*What to work on*.
An exact reprint of the listing is required, with no pictures included.

*Record extracts*.
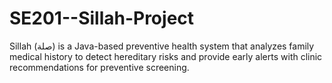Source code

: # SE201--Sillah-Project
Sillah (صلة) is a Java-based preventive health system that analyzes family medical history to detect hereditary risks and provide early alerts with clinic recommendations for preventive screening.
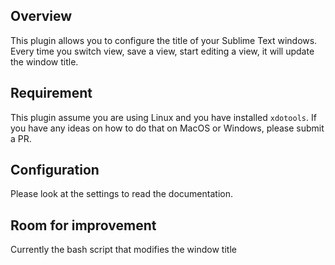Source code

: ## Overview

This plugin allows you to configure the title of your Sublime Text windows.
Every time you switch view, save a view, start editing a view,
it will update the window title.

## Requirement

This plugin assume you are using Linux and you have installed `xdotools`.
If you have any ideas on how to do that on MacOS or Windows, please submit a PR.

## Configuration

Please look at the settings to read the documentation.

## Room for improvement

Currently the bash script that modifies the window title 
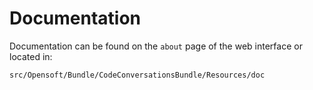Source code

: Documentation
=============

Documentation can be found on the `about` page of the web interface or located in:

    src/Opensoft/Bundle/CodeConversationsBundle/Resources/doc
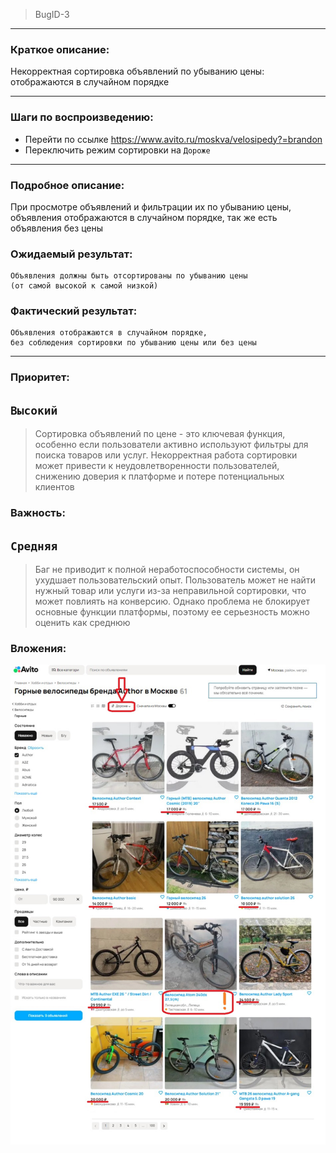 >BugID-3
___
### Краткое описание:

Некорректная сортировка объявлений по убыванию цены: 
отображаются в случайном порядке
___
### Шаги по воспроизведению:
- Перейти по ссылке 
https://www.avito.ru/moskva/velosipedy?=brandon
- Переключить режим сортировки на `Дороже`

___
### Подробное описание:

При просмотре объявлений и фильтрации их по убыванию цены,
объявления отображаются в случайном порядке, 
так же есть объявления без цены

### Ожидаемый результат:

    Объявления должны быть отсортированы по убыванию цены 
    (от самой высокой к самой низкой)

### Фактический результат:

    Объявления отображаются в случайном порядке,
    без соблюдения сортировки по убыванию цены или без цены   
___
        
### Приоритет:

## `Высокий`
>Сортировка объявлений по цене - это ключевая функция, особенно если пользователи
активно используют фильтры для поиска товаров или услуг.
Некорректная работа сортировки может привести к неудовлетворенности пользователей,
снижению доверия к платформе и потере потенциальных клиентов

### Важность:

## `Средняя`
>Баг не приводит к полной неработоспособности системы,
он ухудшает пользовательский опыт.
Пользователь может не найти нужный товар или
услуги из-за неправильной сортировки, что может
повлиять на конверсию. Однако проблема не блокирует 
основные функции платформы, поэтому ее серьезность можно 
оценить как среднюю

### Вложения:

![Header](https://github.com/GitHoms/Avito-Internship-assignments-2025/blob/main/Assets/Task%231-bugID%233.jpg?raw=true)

*Exercise result*.
Source code

: # SE201--Sillah-Project
Sillah (صلة) is a Java-based preventive health system that analyzes family medical history to detect hereditary risks and provide early alerts with clinic recommendations for preventive screening.
Source code

: ## Overview

This plugin allows you to configure the title of your Sublime Text windows.
Every time you switch view, save a view, start editing a view,
it will update the window title.

## Requirement

This plugin assume you are using Linux and you have installed `xdotools`.
If you have any ideas on how to do that on MacOS or Windows, please submit a PR.

## Configuration

Please look at the settings to read the documentation.

## Room for improvement

Currently the bash script that modifies the window title 
Source code

: Documentation
=============

Documentation can be found on the `about` page of the web interface or located in:

    src/Opensoft/Bundle/CodeConversationsBundle/Resources/doc
 >BugID-3
___
### Краткое описание:

Некорректная сортировка объявлений по убыванию цены: 
отображаются в случайном порядке
___
### Шаги по воспроизведению:
- Перейти по ссылке 
https://www.avito.ru/moskva/velosipedy?=brandon
- Переключить режим сортировки на `Дороже`

___
### Подробное описание:

При просмотре объявлений и фильтрации их по убыванию цены,
объявления отображаются в случайном порядке, 
так же есть объявления без цены

### Ожидаемый результат:

    Объявления должны быть отсортированы по убыванию цены 
    (от самой высокой к самой низкой)

### Фактический результат:

    Объявления отображаются в случайном порядке,
    без соблюдения сортировки по убыванию цены или без цены   
___
        
### Приоритет:

## `Высокий`
>Сортировка объявлений по цене - это ключевая функция, особенно если пользователи
активно используют фильтры для поиска товаров или услуг.
Некорректная работа сортировки может привести к неудовлетворенности пользователей,
снижению доверия к платформе и потере потенциальных клиентов

### Важность:

## `Средняя`
>Баг не приводит к полной неработоспособности системы,
он ухудшает пользовательский опыт.
Пользователь может не найти нужный товар или
услуги из-за неправильной сортировки, что может
повлиять на конверсию. Однако проблема не блокирует 
основные функции платформы, поэтому ее серьезность можно 
оценить как среднюю

### Вложения:

![Header](https://github.com/GitHoms/Avito-Internship-assignments-2025/blob/main/Assets/Task%231-bugID%233.jpg?raw=true)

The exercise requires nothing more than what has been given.